According to the last reports from the Capital, Port-Au-Prince, the US ambassador James Foley, confirmed yesterday his government would deliver $1 million to finance a special mission from the Organization of American States (OAS) to fuel a peace plan conceive by the Caribbean Community (Caricom). “ We ask the opposition to condemn the insurrection and collaborate with the Caricom”, said Foley to the press after wiring funds.
At the same time, French Foreign Minister Dominique de Villepin said France was ready to offer humanitarian assistance to Haiti, but was non-committal about whether France would send a peacekeeping force to the Caribbean nation. Villepin told local reporters he had asked a crisis group to meet at the Foreign Ministry later yesterday to consider what immediate help could be offered to Haiti, where at least 50 people have been killed in the revolt against President Jean-Bertrand Aristide.
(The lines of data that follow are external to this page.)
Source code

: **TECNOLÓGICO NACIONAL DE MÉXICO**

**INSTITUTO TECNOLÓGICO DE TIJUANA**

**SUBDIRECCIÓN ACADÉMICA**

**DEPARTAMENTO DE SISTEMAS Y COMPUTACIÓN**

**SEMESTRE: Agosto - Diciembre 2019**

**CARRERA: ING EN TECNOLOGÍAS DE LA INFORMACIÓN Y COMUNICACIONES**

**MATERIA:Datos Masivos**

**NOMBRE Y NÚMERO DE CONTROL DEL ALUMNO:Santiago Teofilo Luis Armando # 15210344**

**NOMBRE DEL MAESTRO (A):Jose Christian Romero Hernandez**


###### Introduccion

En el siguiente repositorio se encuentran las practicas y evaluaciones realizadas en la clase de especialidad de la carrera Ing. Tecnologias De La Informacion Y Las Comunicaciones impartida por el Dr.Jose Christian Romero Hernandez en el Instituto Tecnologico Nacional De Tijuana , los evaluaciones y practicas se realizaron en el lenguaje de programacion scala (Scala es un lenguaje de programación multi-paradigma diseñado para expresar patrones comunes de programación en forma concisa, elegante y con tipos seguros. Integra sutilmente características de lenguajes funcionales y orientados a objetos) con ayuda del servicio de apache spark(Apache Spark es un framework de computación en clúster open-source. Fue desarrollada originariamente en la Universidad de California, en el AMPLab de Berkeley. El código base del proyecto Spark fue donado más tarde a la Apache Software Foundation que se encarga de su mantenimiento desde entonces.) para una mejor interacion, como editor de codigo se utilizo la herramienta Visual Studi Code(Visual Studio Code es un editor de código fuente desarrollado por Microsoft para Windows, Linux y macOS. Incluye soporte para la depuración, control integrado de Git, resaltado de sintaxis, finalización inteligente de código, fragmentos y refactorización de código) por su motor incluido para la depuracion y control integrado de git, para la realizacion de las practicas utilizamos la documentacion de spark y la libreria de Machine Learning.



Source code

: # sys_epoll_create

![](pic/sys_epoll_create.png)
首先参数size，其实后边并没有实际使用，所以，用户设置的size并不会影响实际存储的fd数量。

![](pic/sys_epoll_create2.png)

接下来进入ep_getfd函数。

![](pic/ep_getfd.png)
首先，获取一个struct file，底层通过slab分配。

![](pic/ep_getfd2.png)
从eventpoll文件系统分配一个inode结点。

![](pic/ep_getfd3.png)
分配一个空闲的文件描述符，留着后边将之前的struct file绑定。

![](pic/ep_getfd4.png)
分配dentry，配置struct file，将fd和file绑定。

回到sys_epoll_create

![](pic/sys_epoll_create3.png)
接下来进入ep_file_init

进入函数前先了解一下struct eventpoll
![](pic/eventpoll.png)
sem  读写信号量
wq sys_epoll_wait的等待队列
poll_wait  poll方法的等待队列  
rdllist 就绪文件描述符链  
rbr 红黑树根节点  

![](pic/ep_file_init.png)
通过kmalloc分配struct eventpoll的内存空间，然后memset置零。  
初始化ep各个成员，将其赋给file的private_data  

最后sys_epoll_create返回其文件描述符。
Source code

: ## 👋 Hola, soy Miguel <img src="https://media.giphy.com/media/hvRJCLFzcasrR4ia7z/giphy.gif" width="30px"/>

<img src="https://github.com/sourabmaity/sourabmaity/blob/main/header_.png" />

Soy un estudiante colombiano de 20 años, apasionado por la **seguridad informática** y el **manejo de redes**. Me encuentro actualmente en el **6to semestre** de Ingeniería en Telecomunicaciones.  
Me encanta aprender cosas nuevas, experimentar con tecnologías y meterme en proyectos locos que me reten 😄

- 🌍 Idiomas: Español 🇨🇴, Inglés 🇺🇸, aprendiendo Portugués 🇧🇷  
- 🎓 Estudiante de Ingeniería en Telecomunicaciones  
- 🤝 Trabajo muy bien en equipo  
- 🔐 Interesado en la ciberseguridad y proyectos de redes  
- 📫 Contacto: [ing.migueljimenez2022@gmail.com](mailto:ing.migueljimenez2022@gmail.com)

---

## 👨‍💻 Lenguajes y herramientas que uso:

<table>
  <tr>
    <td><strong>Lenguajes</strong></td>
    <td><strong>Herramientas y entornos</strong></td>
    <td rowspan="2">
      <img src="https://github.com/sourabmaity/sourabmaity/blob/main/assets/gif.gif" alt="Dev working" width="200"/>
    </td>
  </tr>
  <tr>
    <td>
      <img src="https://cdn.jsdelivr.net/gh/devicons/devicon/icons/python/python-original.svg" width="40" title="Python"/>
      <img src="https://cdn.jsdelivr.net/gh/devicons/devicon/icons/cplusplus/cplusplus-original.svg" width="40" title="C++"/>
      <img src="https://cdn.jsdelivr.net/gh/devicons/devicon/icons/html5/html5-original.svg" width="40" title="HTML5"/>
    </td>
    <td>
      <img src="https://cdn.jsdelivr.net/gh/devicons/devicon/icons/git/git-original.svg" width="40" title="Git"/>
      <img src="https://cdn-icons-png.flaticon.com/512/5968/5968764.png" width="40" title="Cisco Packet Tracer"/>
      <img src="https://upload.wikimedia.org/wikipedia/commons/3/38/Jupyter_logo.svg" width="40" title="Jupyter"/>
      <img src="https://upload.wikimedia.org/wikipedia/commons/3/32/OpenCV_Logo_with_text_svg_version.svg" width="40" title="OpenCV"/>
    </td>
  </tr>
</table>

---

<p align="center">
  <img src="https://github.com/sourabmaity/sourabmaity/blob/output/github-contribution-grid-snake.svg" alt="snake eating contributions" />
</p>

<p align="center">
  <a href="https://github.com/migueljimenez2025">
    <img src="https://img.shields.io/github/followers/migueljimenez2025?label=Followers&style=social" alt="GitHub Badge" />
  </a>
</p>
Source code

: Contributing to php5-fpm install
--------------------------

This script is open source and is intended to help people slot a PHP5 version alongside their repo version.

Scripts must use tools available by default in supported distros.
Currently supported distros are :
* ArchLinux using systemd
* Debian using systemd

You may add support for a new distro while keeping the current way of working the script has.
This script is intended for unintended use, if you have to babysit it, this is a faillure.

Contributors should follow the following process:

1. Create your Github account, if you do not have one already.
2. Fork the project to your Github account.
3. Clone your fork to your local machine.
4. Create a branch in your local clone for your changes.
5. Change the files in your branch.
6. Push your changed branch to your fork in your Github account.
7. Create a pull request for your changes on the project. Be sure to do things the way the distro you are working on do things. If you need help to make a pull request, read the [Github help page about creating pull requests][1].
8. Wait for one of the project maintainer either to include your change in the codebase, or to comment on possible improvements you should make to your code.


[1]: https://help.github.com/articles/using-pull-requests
"We have the means and many friendly countries are mobilized and ready to act. We have to find a way to do this in liaison with the different Haitian parties," Villepin said. He said France could use its overseas territories of Antilles and Guyana as platforms for its efforts to help Haiti.
In New York, U.N. officials said last week that hundreds of thousands of Haitians could go hungry if the violence continued. And the violence continues, as former soldiers took Haiti's rebellion to the key central city of Hinche, torching the police station and freeing prisoners as President Jean-Bertrand Aristide appealed for international help to end an 11-day-old uprising.
Fearing an exodus, U.N. High Commissioner for Refugees Ron Redmond said the agency was meeting in Washington with U.S. and Caribbean officials to discuss how to cope with any flight of Haitians. UNHCR officials also have met with Cuban authorities, he said.
Rebels now control most roads and have cut off northern Haiti by chasing police from a dozen towns. "Blood has flowed in Hinche," Aristide told reporters late Monday, saying he had asked for technical assistance from the Organization of American States. "It may be that the police cannot cope with this kind of attack."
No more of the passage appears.